The problem> Print out each entry below exactly; do not carry over any image.

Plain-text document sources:
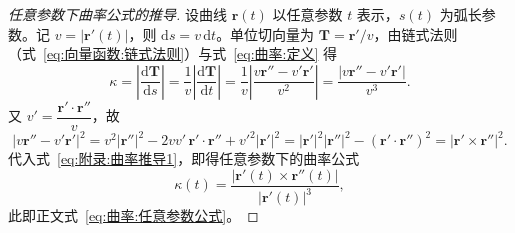 \begin{proof}[任意参数下曲率公式的推导]
	设曲线 $\boldsymbol{r}(t)$ 以任意参数 $t$ 表示，$s(t)$ 为弧长参数。记 $v=\left|\boldsymbol{r}'(t)\right|$，则 $\mathrm{d}s=v\,\mathrm{d}t$。单位切向量为 $\mathbf{T}=\boldsymbol{r}'/v$，由链式法则（式~\eqref{eq:向量函数:链式法则}）与式~\eqref{eq:曲率:定义} 得
	\begin{equation}
		\kappa=\left|\frac{\mathrm{d}\mathbf{T}}{\mathrm{d}s}\right|
		=\frac{1}{v}\left|\frac{\mathrm{d}\mathbf{T}}{\mathrm{d}t}\right|
		=\frac{1}{v}\left|\frac{v\boldsymbol{r}''-v'\boldsymbol{r}'}{v^{2}}\right|
		=\frac{\left|v\boldsymbol{r}''-v'\boldsymbol{r}'\right|}{v^{3}}.
		\label{eq:附录:曲率推导1}
	\end{equation}
	又 $v'=\dfrac{\boldsymbol{r}'\cdot\boldsymbol{r}''}{v}$，故
	\begin{equation}
		\left|v\boldsymbol{r}''-v'\boldsymbol{r}'\right|^{2}
		=v^{2}\left|\boldsymbol{r}''\right|^{2}-2vv'\,\boldsymbol{r}'\cdot\boldsymbol{r}''+v'^{2}\left|\boldsymbol{r}'\right|^{2}
		=\left|\boldsymbol{r}'\right|^{2}\left|\boldsymbol{r}''\right|^{2}-\left(\boldsymbol{r}'\cdot\boldsymbol{r}''\right)^{2}
		=\left|\boldsymbol{r}'\times\boldsymbol{r}''\right|^{2}.
		\label{eq:附录:曲率推导2}
	\end{equation}
	代入式~\eqref{eq:附录:曲率推导1}，即得任意参数下的曲率公式
	\begin{equation}
		\kappa(t)=\frac{\left|\boldsymbol{r}'(t)\times\boldsymbol{r}''(t)\right|}
		{\left|\boldsymbol{r}'(t)\right|^{3}},
		\label{eq:附录:曲率公式}
	\end{equation}
	此即正文式~\eqref{eq:曲率:任意参数公式}。
\end{proof}
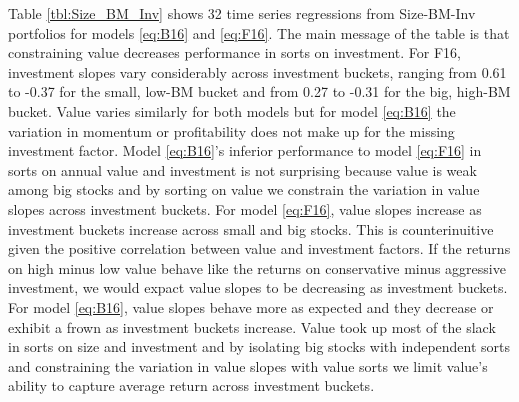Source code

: 
Table \ref{tbl:Size_BM_Inv} shows 32 time series regressions from Size-BM-Inv
portfolios for models \ref{eq:B16} and \ref{eq:F16}.
The main message of the table is that constraining value decreases performance
in sorts on investment.
For F16, investment slopes vary considerably across investment buckets, ranging
from 0.61 to -0.37 for the small, low-BM bucket and from 0.27 to -0.31 for the
big, high-BM bucket.
Value varies similarly for both models but for model \ref{eq:B16} the variation
in momentum or profitability does not make up for the missing investment
factor.
Model \ref{eq:B16}'s inferior performance to model \ref{eq:F16} in sorts on
annual value and investment is not surprising because value is weak among
big stocks and by sorting on value we constrain the variation in value slopes
across investment buckets.
For model \ref{eq:F16}, value slopes increase as investment buckets increase
across small and big stocks.
This is counterinuitive given the positive correlation between value and
investment factors.
If the returns on high minus low value behave like the returns on conservative
minus aggressive investment, we would expact value slopes to be decreasing as
investment buckets.
For model \ref{eq:B16}, value slopes behave more as expected and they decrease
or exhibit a frown as investment buckets increase.
Value took up most of the slack in sorts on size and investment and by
isolating big stocks with independent sorts and constraining the variation in
value slopes with value sorts we limit value's ability to capture average
return across investment buckets.
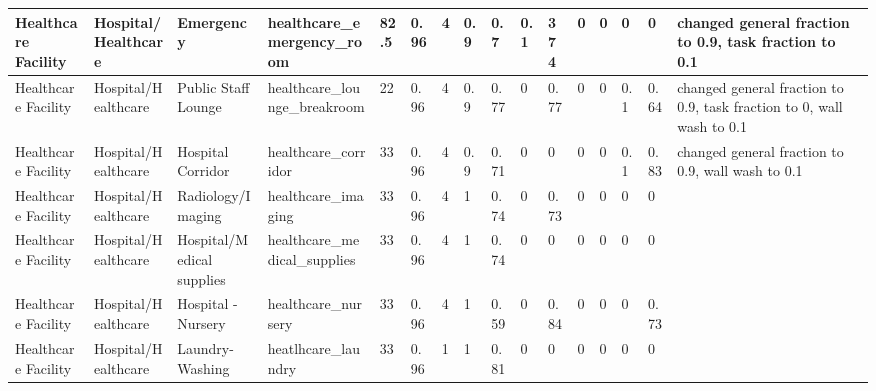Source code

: \begin{center}
\begin{landscape}
\begin{longtable}{|p{0.75in}|p{0.75in}|p{0.75in}|p{0.75in}|p{0.3in}|p{0.3in}|p{0.3in}|p{0.3in}|p{0.3in}|p{0.3in}|p{0.3in}|p{0.3in}|p{0.3in}|p{0.3in}|p{0.3in}|p{0.6in}|}
      Healthcare Facility                     & Hospital/Healthcare         & Emergency                                       & healthcare\_emergency\_room                                     & 82.5 & 0.96 & 4  & 0.9    & 0.7   & 0.1   & 374   & 0    & 0    & 0    & 0    & changed general fraction to 0.9, task fraction to 0.1                                 \\ \hline
      Healthcare Facility                     & Hospital/Healthcare         & Public  Staff Lounge                            & healthcare\_lounge\_breakroom                                   & 22   & 0.96 & 4  & 0.9    & 0.77  & 0     & 0.77  & 0    & 0    & 0.1  & 0.64 & changed general fraction to 0.9, task fraction to 0, wall wash to 0.1                 \\ \hline
      Healthcare Facility                     & Hospital/Healthcare         & Hospital Corridor                               & healthcare\_corridor                                            & 33   & 0.96 & 4  & 0.9    & 0.71  & 0     & 0     & 0    & 0    & 0.1  & 0.83 & changed general fraction to 0.9, wall wash to 0.1                                     \\ \hline
      Healthcare Facility                     & Hospital/Healthcare         & Radiology/Imaging                               & healthcare\_imaging                                             & 33   & 0.96 & 4  & 1      & 0.74  & 0     & 0.73  & 0    & 0    & 0    & 0    &                                                                                       \\ \hline
      Healthcare Facility                     & Hospital/Healthcare         & Hospital/Medical supplies                       & healthcare\_medical\_supplies                                   & 33   & 0.96 & 4  & 1      & 0.74  & 0     & 0     & 0    & 0    & 0    & 0    &                                                                                       \\ \hline
      Healthcare Facility                     & Hospital/Healthcare         & Hospital - Nursery                              & healthcare\_nursery                                             & 33   & 0.96 & 4  & 1      & 0.59  & 0     & 0.84  & 0    & 0    & 0    & 0.73 &                                                                                       \\ \hline
      Healthcare Facility                     & Hospital/Healthcare         & Laundry-Washing                                 & heatlhcare\_laundry                                             & 33   & 0.96 & 1  & 1      & 0.81  & 0     & 0     & 0    & 0    & 0    & 0    &                                                                                       \\ \hline

\end{longtable}
\end{landscape}
\end{center}

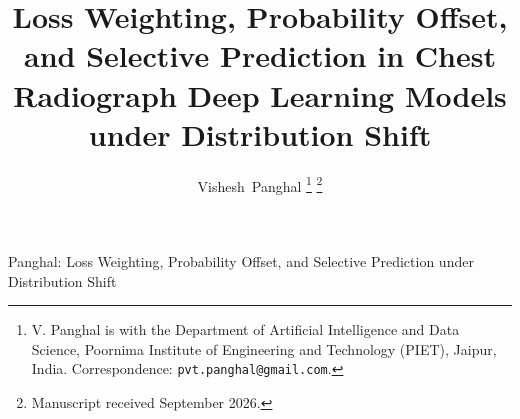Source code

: \documentclass[journal]{IEEEtran}
\begin{document}
\title{Loss Weighting, Probability Offset, and Selective Prediction in Chest Radiograph Deep Learning Models under Distribution Shift}

\author{Vishesh~Panghal%
\thanks{V. Panghal is with the Department of Artificial Intelligence and Data Science, Poornima Institute of Engineering and Technology (PIET), Jaipur, India. Correspondence: \texttt{pvt.panghal@gmail.com}.}%
\thanks{Manuscript received September 2026.}}

%
{Panghal: Loss Weighting, Probability Offset, and Selective Prediction under Distribution Shift}

\maketitle
\end{document}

Exercise solution>
 \begin{proof}[任意参数下曲率公式的推导]
	设曲线 $\boldsymbol{r}(t)$ 以任意参数 $t$ 表示，$s(t)$ 为弧长参数。记 $v=\left|\boldsymbol{r}'(t)\right|$，则 $\mathrm{d}s=v\,\mathrm{d}t$。单位切向量为 $\mathbf{T}=\boldsymbol{r}'/v$，由链式法则（式~\eqref{eq:向量函数:链式法则}）与式~\eqref{eq:曲率:定义} 得
	\begin{equation}
		\kappa=\left|\frac{\mathrm{d}\mathbf{T}}{\mathrm{d}s}\right|
		=\frac{1}{v}\left|\frac{\mathrm{d}\mathbf{T}}{\mathrm{d}t}\right|
		=\frac{1}{v}\left|\frac{v\boldsymbol{r}''-v'\boldsymbol{r}'}{v^{2}}\right|
		=\frac{\left|v\boldsymbol{r}''-v'\boldsymbol{r}'\right|}{v^{3}}.
		\label{eq:附录:曲率推导1}
	\end{equation}
	又 $v'=\dfrac{\boldsymbol{r}'\cdot\boldsymbol{r}''}{v}$，故
	\begin{equation}
		\left|v\boldsymbol{r}''-v'\boldsymbol{r}'\right|^{2}
		=v^{2}\left|\boldsymbol{r}''\right|^{2}-2vv'\,\boldsymbol{r}'\cdot\boldsymbol{r}''+v'^{2}\left|\boldsymbol{r}'\right|^{2}
		=\left|\boldsymbol{r}'\right|^{2}\left|\boldsymbol{r}''\right|^{2}-\left(\boldsymbol{r}'\cdot\boldsymbol{r}''\right)^{2}
		=\left|\boldsymbol{r}'\times\boldsymbol{r}''\right|^{2}.
		\label{eq:附录:曲率推导2}
	\end{equation}
	代入式~\eqref{eq:附录:曲率推导1}，即得任意参数下的曲率公式
	\begin{equation}
		\kappa(t)=\frac{\left|\boldsymbol{r}'(t)\times\boldsymbol{r}''(t)\right|}
		{\left|\boldsymbol{r}'(t)\right|^{3}},
		\label{eq:附录:曲率公式}
	\end{equation}
	此即正文式~\eqref{eq:曲率:任意参数公式}。
\end{proof}
Source code

: 
Table \ref{tbl:Size_BM_Inv} shows 32 time series regressions from Size-BM-Inv
portfolios for models \ref{eq:B16} and \ref{eq:F16}.
The main message of the table is that constraining value decreases performance
in sorts on investment.
For F16, investment slopes vary considerably across investment buckets, ranging
from 0.61 to -0.37 for the small, low-BM bucket and from 0.27 to -0.31 for the
big, high-BM bucket.
Value varies similarly for both models but for model \ref{eq:B16} the variation
in momentum or profitability does not make up for the missing investment
factor.
Model \ref{eq:B16}'s inferior performance to model \ref{eq:F16} in sorts on
annual value and investment is not surprising because value is weak among
big stocks and by sorting on value we constrain the variation in value slopes
across investment buckets.
For model \ref{eq:F16}, value slopes increase as investment buckets increase
across small and big stocks.
This is counterinuitive given the positive correlation between value and
investment factors.
If the returns on high minus low value behave like the returns on conservative
minus aggressive investment, we would expact value slopes to be decreasing as
investment buckets.
For model \ref{eq:B16}, value slopes behave more as expected and they decrease
or exhibit a frown as investment buckets increase.
Value took up most of the slack in sorts on size and investment and by
isolating big stocks with independent sorts and constraining the variation in
value slopes with value sorts we limit value's ability to capture average
return across investment buckets.
Source code

: \begin{center}
\begin{landscape}
\begin{longtable}{|p{0.75in}|p{0.75in}|p{0.75in}|p{0.75in}|p{0.3in}|p{0.3in}|p{0.3in}|p{0.3in}|p{0.3in}|p{0.3in}|p{0.3in}|p{0.3in}|p{0.3in}|p{0.3in}|p{0.3in}|p{0.6in}|}
      Healthcare Facility                     & Hospital/Healthcare         & Emergency                                       & healthcare\_emergency\_room                                     & 82.5 & 0.96 & 4  & 0.9    & 0.7   & 0.1   & 374   & 0    & 0    & 0    & 0    & changed general fraction to 0.9, task fraction to 0.1                                 \\ \hline
      Healthcare Facility                     & Hospital/Healthcare         & Public  Staff Lounge                            & healthcare\_lounge\_breakroom                                   & 22   & 0.96 & 4  & 0.9    & 0.77  & 0     & 0.77  & 0    & 0    & 0.1  & 0.64 & changed general fraction to 0.9, task fraction to 0, wall wash to 0.1                 \\ \hline
      Healthcare Facility                     & Hospital/Healthcare         & Hospital Corridor                               & healthcare\_corridor                                            & 33   & 0.96 & 4  & 0.9    & 0.71  & 0     & 0     & 0    & 0    & 0.1  & 0.83 & changed general fraction to 0.9, wall wash to 0.1                                     \\ \hline
      Healthcare Facility                     & Hospital/Healthcare         & Radiology/Imaging                               & healthcare\_imaging                                             & 33   & 0.96 & 4  & 1      & 0.74  & 0     & 0.73  & 0    & 0    & 0    & 0    &                                                                                       \\ \hline
      Healthcare Facility                     & Hospital/Healthcare         & Hospital/Medical supplies                       & healthcare\_medical\_supplies                                   & 33   & 0.96 & 4  & 1      & 0.74  & 0     & 0     & 0    & 0    & 0    & 0    &                                                                                       \\ \hline
      Healthcare Facility                     & Hospital/Healthcare         & Hospital - Nursery                              & healthcare\_nursery                                             & 33   & 0.96 & 4  & 1      & 0.59  & 0     & 0.84  & 0    & 0    & 0    & 0.73 &                                                                                       \\ \hline
      Healthcare Facility                     & Hospital/Healthcare         & Laundry-Washing                                 & heatlhcare\_laundry                                             & 33   & 0.96 & 1  & 1      & 0.81  & 0     & 0     & 0    & 0    & 0    & 0    &                                                                                       \\ \hline

\end{longtable}
\end{landscape}
\end{center}

Source code

: \documentclass[journal]{IEEEtran}
\begin{document}
\title{Loss Weighting, Probability Offset, and Selective Prediction in Chest Radiograph Deep Learning Models under Distribution Shift}

\author{Vishesh~Panghal%
\thanks{V. Panghal is with the Department of Artificial Intelligence and Data Science, Poornima Institute of Engineering and Technology (PIET), Jaipur, India. Correspondence: \texttt{pvt.panghal@gmail.com}.}%
\thanks{Manuscript received September 2026.}}

%
{Panghal: Loss Weighting, Probability Offset, and Selective Prediction under Distribution Shift}

\maketitle
\end{document}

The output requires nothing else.